Dealers and manufacturers of boats, RVs and planes often offer customers loans directly or through third parties. Dealer-based financing is often easier to qualify for and may give borrowers access to exclusive deals and promotions, but these loans typically have higher interest rates than loans from a bank.

Also, be wary of extended terms. "Long terms may not always be in your best interest, especially for a depreciating asset," Shaw explains.

Leasing

Leasing won't allow you to build equity. However, it may come with other benefits, such as flexibility. For example, leasing a luxury car may allow you to upgrade more frequently. Additionally, monthly payments for a leased asset may be lower than payments for a collateralized term loan.

Auto leases typically come with some limitations on mileage, along with steep fees for excess wear and tear. While boat leases may sometimes be available, many tend to have short terms—often for a single season. With personal aircraft, a limited supply and a robust secondary market may make ownership—or even fractional ownership—more attractive than leasing.

Other borrowing options

Two additional financing options you may want to consider are credit cards and personal purpose loans. If your credit card has a low introductory APR and you're planning on reselling the asset for a profit—or if you earn cash back or points on your purchases—the benefits of using a credit card for a luxury purchase may outweigh the potential drawbacks.

However, with credit card rates at an all-time high—the average interest rate recently exceeded 20% for the first time in almost 30 years, according to Federal Reserve data—personal purpose loans may offer slightly more attractive rates. However, these interest rates will still typically be higher than other financial instruments, such as HELOCs and SBLOCs.

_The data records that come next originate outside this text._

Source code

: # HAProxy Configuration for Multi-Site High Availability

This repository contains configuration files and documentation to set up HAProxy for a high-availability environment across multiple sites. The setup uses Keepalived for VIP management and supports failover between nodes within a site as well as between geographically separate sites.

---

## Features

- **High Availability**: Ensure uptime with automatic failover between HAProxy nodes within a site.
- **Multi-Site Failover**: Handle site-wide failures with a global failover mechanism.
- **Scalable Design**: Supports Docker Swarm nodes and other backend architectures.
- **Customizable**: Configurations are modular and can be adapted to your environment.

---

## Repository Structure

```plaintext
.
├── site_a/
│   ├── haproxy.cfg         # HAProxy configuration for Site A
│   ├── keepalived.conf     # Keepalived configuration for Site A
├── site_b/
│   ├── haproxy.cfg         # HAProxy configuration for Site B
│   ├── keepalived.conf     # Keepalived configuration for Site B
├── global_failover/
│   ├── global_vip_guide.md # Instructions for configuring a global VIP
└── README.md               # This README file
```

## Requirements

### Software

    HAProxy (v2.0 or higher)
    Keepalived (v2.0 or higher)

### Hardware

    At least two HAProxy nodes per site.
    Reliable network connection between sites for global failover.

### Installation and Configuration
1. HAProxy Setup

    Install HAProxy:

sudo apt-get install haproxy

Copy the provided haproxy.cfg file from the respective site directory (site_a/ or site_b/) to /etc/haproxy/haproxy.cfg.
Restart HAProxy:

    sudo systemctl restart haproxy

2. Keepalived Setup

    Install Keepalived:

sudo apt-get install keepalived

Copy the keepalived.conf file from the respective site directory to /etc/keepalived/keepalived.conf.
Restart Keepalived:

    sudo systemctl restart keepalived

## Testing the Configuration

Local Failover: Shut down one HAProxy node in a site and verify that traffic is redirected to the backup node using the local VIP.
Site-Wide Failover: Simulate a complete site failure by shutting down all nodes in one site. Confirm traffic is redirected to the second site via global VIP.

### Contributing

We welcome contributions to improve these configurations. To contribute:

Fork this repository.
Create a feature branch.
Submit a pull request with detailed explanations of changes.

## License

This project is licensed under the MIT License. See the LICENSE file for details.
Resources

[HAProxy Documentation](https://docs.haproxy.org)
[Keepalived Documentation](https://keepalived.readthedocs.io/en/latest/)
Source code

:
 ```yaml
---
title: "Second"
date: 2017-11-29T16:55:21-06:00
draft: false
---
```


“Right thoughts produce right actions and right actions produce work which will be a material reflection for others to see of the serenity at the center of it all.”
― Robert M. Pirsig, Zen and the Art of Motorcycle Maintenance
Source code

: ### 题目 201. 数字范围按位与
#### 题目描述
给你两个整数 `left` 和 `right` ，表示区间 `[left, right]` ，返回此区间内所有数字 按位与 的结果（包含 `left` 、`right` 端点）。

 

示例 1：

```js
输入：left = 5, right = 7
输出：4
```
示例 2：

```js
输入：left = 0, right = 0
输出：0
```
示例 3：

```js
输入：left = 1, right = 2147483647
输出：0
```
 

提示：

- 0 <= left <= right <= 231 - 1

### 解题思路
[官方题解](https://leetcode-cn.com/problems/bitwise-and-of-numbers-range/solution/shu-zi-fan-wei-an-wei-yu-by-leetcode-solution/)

Which financing option is right for you?

When financing the purchase of a luxury asset, evaluate your goals and the type of asset you're hoping to finance so you can determine the most effective borrowing strategy.

Some things to ask yourself beforehand include:

  • How difficult it will be for lenders to determine the asset's value
  • Whether it's necessary to get a professional appraisal or authentication
  • If the purchase is a short- or long-term investment
  • If the asset you're financing will serve as collateral for the loan
  • Whether another asset—such as securities or home equity—could serve as collateral

These are just a few issues that may impact your financing strategy. A private banker or wealth management consultant can help you evaluate these options and identify a customized lending solution based on your unique cash flow needs.

"We have access to a number of different financing structures," Shaw explains. "And as bankers, we can look at everything in totality and make a recommendation that's based on a full understanding of your resources."